Local and family historians with an interest in the county Westmeath parish of Killucan and its vicinity will be particularly pleased to know that the earliest register of baptisms, marriages and burials covering the 90-year period from 1696-1786 has been transcribed with indexes, which are now available online, as May's Archive of the Month.
Continuing its commitment to publish and make more widely available the vast collection of parish registers available in its custody, the RCB Library in Dublin where the Killucan registers (along with thousands of others) are held, has collaborated with Andrew Whiteside, a local historian and archivist, who has painstakingly worked through the extensive original volume transcribing all of the entries and additional information, and producing indexes of names.

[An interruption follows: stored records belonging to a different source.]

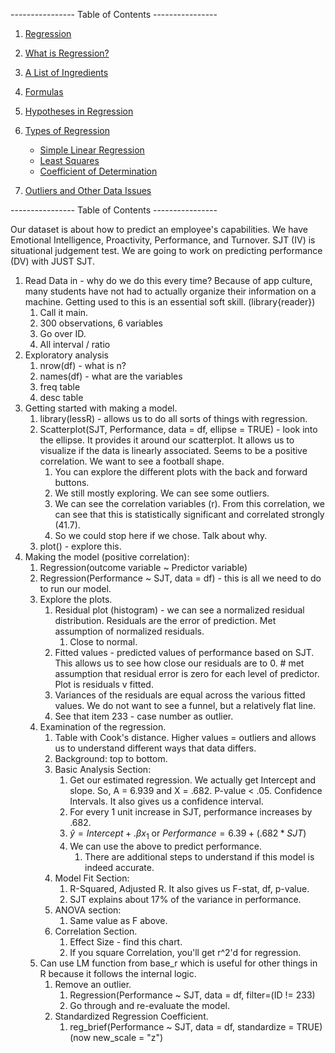 ---------------- Table of Contents ---------------- 

1. [Regression](#regr)
2. [What is Regression?](#whatis)
3. [A List of Ingredients](#ingred) 
4. [Formulas](#formulas)
5. [Hypotheses in Regression](#hype)
   
5. [Types of Regression](#types)
	* [Simple Linear Regression](#slr)
	* [Least Squares](#least)
	* [Coefficient of Determination](#coef)
6.  [Outliers and Other Data Issues](#outliers)

---------------- Table of Contents ---------------- 

Our dataset is about how to predict an employee's capabilities. We have Emotional Intelligence, Proactivity, Performance, and Turnover. SJT (IV) is situational judgement test. We are going to work on predicting performance (DV) with JUST SJT. 

1. Read Data in - why do we do this every time? Because of app culture, many students have not had to actually organize their information on a machine. Getting used to this is an essential soft skill. (library{reader})
	1. Call it main.
	2. 300 observations, 6 variables
	3. Go over ID.
	4. All interval / ratio
2. Exploratory analysis
	1. nrow(df) - what is n?
	2. names(df) - what are the variables
	3. freq table
	4. desc table
3. Getting started with making a model.
	1. library(lessR) - allows us to do all sorts of things with regression. 
	2. Scatterplot(SJT, Performance, data = df, ellipse = TRUE) - look into the ellipse. It provides it around our scatterplot. It allows us to visualize if the data is linearly associated. Seems to be a positive correlation. We want to see a football shape. 
		1. You can explore the different plots with the back and forward buttons. 
		2. We still mostly exploring. We can see some outliers. 
		3. We can see the correlation variables (r). From this correlation, we can see that this is statistically significant and correlated strongly (41.7).
		4. So we could stop here if we chose. Talk about why. 
	3. plot() - explore this.
4. Making the model (positive correlation): 
	1. Regression(outcome variable ~ Predictor variable)
	2. Regression(Performance ~ SJT, data = df) - this is all we need to do to run our model.
	3. Explore the plots.
		1. Residual plot (histogram) - we can see a normalized residual distribution. Residuals are the error of prediction.  Met assumption of normalized residuals.
			1. Close to normal.
		2. Fitted values - predicted values of performance based on SJT. This allows us to see how close our residuals are to 0. # met assumption that residual error is zero for each level of predictor. Plot is residuals v fitted. 
		3. Variances of the residuals are equal across the various fitted values. We do not want to see a funnel, but a relatively flat line. 
		4. See that item 233 - case number as outlier. 
	4. Examination of the regression.
		1. Table with Cook's distance. Higher values = outliers and allows us to understand different ways that data differs. 
		2. Background: top to bottom. 
		3. Basic Analysis Section: 
			1. Get our estimated regression. We actually get Intercept and slope. So, A = 6.939 and X = .682. P-value < .05. Confidence Intervals. It also gives us a confidence interval. 
			2. For every 1 unit increase in SJT, performance increases by .682. 
			3. $\hat{y} = Intercept + .\beta{x_1}$ or $Performance = 6.39 + (.682*SJT)$ 
			4. We can use the above to predict performance. 
				1. There are additional steps to understand if this model is indeed accurate. 
		4. Model Fit Section: 
			1. R-Squared, Adjusted R. It also gives us F-stat, df, p-value. 
			2. SJT explains about 17% of the variance in performance. 
		5. ANOVA section: 
			1. Same value as F above. 
		6. Correlation Section. 
			1. Effect Size - find this chart. 
			2. If you square Correlation, you'll get r^2'd for regression. 
	5. Can use LM function from base_r which is useful for other things in R because it follows the internal logic. 
		1. Remove an outlier. 
			1. Regression(Performance ~ SJT, data = df, filter=(ID != 233)
			2. Go through and re-evaluate the model. 
		2. Standardized Regression Coefficient. 
			1. reg_brief(Performance ~ SJT, data = df, standardize = TRUE) (now new_scale = "z")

The register provides a particularly enlightening window to local life in provincial Ireland, documenting community experience in and around Killucan (with its neighbouring village of Rathwire, and Kinnegad) especially because it is so early – dating back to 1696, and continuing for the greater part of the 18th century until 1786. In addition to the baptismal marriage and burial entries, it further contains a whole range of administrative records recording the parish's role in administering local parish life – similar to that of the local authority today, including poor relief, education, social welfare, road maintenance and tree planting, and overseeing law and order – which provide additional colour about the socio-economic history of the eastern part of Westmeath.
Although it is a Church of Ireland record, its remit is much wider and the contents document the lives of Roman Catholic, Protestant and Dissenter (including Anabaptists and Quakers) people who lived and worked in this community. It further contains unique references to some of the poorest people in the district whose existence is not documented elsewhere. Because one of the responsibilities of the parish was to maintain lists of 'indigent, disabled and marginalised inhabitants' for the distribution of poor money, the deaths of several people not recorded in burial registers are included. There are also mentions of foundlings and people passing through. These glimpses help us to re-construct society and landscape in the various localities of this parish that otherwise would be impossible.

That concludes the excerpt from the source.